The outsider advantage: how extrachromosomal DNA fuels cancer

A basic tenet of biology is that our DNA is stored in chromosomes, that familiar grid of Xs (and sometimes Ys) containing all the instructions for the creation and maintenance of a human body. Another tenet of biology is that all rules have exceptions. As early as the 1960s, a group of scientists began noticing extra little rings of DNA in cancer cells. They called these “double minutes”—“double” because the rings were found in pairs, and “minute” because they were minuscule—and deemed them a rare and likely insignificant exception to the rule.

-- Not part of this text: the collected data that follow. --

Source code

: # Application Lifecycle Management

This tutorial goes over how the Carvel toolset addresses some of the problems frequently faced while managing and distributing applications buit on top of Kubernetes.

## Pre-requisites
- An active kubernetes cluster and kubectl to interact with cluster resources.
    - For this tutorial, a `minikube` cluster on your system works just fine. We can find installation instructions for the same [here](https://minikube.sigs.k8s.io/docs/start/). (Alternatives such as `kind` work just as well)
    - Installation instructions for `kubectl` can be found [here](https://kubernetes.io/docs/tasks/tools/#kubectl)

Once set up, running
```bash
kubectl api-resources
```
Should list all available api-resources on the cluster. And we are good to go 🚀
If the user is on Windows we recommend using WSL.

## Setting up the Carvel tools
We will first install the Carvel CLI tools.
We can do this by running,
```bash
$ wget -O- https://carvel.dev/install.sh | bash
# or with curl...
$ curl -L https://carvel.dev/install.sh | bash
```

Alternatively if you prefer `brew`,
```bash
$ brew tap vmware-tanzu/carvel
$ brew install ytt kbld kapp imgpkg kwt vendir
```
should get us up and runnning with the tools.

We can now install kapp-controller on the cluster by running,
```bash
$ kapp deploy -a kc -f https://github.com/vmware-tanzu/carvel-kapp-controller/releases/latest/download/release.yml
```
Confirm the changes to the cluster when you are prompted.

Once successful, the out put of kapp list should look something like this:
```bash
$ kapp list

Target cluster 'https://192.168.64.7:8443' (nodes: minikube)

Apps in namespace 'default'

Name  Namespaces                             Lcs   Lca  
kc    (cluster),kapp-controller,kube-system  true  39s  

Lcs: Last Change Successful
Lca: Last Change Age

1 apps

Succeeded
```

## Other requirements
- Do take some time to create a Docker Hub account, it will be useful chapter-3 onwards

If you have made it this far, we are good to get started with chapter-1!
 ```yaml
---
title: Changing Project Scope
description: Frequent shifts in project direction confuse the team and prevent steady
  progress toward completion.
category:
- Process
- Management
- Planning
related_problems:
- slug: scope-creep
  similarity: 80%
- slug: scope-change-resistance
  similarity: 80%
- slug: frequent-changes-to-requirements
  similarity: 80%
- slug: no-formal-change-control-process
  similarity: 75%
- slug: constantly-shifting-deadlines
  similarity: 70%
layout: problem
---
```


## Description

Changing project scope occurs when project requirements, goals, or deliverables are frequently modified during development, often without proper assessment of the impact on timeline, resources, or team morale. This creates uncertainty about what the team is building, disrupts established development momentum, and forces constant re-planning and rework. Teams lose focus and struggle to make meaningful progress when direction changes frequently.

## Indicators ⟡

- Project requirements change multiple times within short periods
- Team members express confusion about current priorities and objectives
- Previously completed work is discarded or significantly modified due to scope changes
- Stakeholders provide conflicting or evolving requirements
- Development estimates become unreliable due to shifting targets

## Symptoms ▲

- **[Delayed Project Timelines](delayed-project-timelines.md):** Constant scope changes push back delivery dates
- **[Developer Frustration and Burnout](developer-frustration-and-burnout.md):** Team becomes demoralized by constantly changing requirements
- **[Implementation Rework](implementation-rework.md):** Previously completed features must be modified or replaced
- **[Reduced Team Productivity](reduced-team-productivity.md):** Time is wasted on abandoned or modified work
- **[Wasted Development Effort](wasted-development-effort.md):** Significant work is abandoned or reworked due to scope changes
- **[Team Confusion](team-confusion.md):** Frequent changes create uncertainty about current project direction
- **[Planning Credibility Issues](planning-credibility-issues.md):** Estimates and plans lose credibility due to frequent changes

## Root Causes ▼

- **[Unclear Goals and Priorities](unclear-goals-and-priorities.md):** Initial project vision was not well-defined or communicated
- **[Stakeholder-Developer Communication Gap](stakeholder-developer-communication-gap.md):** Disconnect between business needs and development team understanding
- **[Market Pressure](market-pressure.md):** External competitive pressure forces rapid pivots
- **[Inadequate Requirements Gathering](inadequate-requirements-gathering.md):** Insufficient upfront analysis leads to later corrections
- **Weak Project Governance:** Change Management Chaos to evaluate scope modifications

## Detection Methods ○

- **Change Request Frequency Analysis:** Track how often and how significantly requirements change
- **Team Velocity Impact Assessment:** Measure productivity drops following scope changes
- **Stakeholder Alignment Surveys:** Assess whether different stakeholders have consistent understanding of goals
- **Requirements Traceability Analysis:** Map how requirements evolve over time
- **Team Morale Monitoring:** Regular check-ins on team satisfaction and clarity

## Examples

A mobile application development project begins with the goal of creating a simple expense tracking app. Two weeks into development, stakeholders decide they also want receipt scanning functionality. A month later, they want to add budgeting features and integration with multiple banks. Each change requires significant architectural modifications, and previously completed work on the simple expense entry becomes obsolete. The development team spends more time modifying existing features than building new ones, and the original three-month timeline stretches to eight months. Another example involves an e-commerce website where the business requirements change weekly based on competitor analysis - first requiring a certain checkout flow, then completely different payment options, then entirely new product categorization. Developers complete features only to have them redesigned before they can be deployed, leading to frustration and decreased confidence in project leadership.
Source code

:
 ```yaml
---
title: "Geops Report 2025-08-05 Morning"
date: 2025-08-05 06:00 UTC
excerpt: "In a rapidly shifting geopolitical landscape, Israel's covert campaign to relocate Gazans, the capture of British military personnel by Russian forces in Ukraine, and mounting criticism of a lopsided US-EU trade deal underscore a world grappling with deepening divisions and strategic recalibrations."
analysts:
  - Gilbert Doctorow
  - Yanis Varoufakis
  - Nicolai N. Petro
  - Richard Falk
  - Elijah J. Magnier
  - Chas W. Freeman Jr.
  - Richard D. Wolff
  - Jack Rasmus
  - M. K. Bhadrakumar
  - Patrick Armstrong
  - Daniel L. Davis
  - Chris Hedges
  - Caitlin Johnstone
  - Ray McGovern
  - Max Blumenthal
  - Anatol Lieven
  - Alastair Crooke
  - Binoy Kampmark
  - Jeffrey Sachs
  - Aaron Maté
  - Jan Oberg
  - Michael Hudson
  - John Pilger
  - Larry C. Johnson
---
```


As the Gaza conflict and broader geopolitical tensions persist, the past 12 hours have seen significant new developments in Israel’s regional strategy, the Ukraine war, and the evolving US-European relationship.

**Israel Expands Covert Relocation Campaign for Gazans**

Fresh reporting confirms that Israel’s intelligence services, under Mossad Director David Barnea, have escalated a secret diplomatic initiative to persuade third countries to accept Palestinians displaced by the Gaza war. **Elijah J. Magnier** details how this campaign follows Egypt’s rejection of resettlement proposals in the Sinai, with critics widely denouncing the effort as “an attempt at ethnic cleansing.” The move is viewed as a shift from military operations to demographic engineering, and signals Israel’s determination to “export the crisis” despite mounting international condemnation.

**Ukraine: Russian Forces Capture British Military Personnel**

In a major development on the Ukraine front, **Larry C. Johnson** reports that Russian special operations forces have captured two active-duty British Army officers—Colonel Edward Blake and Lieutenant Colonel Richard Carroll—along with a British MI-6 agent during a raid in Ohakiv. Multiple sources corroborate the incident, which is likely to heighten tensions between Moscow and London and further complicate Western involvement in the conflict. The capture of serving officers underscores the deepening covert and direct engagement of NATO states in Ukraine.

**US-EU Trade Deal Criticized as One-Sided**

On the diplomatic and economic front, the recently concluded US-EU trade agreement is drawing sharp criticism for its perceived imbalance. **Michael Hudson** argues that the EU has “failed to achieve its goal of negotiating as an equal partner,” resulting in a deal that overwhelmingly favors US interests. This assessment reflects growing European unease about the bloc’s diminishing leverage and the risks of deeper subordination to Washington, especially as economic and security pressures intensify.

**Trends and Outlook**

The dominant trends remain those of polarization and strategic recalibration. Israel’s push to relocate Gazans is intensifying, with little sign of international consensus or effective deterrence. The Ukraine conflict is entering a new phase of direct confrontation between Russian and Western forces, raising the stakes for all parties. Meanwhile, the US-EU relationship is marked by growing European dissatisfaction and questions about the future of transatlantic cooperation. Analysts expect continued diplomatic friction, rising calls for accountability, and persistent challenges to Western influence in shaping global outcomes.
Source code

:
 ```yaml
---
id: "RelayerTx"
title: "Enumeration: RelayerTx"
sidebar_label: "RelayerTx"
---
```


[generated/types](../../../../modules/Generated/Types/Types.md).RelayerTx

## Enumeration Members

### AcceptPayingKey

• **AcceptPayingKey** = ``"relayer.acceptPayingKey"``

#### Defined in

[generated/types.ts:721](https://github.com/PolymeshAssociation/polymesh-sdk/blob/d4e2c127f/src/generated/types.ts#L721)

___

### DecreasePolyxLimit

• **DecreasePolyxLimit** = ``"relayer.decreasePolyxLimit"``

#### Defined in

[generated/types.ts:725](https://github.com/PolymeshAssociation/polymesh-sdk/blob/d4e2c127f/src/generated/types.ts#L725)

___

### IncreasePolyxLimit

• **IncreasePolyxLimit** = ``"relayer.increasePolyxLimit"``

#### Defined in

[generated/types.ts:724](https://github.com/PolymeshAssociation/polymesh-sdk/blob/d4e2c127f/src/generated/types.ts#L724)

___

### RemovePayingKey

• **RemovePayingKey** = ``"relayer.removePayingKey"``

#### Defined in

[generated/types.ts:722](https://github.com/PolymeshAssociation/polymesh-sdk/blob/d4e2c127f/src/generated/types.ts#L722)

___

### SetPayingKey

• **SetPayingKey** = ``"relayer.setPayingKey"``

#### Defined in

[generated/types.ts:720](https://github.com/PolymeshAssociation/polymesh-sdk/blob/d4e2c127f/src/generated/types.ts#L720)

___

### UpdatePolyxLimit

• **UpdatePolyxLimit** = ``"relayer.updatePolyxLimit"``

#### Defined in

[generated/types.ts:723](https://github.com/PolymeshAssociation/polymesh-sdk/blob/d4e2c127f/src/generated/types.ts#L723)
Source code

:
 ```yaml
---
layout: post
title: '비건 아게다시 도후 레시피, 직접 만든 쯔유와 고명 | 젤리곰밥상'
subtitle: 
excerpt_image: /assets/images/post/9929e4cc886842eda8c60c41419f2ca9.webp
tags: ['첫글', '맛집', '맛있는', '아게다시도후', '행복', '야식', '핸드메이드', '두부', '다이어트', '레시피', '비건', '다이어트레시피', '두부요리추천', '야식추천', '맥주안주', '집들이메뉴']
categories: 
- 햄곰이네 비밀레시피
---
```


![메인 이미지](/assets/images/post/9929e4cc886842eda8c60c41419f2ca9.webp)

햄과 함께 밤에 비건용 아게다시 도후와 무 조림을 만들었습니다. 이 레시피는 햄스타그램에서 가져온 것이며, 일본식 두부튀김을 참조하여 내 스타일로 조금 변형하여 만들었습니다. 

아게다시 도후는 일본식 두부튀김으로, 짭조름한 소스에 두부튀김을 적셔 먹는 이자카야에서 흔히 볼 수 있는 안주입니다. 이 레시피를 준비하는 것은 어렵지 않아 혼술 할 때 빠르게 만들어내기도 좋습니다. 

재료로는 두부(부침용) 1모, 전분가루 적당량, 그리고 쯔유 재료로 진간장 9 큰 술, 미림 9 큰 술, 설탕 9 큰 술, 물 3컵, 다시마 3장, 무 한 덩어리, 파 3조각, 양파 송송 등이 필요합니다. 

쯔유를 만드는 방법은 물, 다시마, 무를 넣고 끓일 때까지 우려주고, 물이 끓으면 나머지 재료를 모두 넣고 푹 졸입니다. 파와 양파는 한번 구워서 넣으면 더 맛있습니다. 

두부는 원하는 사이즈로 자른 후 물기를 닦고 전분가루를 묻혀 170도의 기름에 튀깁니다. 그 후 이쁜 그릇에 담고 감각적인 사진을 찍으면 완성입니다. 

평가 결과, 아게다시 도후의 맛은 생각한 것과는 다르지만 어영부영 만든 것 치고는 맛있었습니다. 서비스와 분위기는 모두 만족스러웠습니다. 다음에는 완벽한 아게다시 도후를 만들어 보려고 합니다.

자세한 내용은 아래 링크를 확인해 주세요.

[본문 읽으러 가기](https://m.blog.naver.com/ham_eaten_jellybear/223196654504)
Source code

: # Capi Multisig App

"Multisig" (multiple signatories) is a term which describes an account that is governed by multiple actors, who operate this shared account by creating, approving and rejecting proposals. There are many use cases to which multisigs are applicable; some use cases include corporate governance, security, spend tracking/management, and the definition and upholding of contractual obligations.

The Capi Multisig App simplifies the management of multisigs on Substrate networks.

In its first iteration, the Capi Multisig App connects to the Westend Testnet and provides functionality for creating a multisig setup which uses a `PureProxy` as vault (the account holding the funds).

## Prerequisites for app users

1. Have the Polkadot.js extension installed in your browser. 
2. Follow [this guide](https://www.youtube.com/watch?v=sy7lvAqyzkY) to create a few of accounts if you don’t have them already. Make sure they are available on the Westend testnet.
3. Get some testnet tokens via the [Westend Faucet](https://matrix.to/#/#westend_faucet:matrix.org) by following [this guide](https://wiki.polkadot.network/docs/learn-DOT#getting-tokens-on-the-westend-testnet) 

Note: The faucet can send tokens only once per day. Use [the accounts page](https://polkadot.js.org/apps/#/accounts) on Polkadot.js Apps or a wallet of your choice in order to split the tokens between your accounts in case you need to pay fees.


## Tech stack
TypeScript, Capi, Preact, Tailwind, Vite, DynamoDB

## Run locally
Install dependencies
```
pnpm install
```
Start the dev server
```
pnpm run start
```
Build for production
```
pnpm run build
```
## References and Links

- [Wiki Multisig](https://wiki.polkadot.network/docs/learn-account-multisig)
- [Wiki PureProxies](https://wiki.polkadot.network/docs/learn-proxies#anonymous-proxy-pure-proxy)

Sixty years later, a series of groundbreaking discoveries has quashed this premature assumption. Extrachromosomal DNA (ecDNA), we now know, is neither rare nor insignificant in cancer, and it plays by an entirely different set of rules.

At the forefront of these discoveries has been former Damon Runyon Scholar Howard Y. Chang, MD, PhD, and his lab at Stanford (from which he is currently on leave, having accepted the position of Chief Scientific Officer at Amgen last year). In 2018, Dr. Chang’s lab was studying chromatin, the packaging material that allows two meters of DNA to fit into a cell’s nucleus. Because our DNA is packed so tightly, much of our genome is not accessible to the cell’s transcription machinery, which allows genes to be “expressed.” Consider a manual that is stapled closed—the instructions are all there, but no one can read them, much less execute them. To identify which parts of our genome are expressed, Dr. Chang’s lab developed a sequencing tool that signals where the chromatin packaging is “open.” To their surprise, the most readily accessible DNA was not located on our chromosomes at all. The loudest “transcribe me!” signal, they found, was coming from ecDNA.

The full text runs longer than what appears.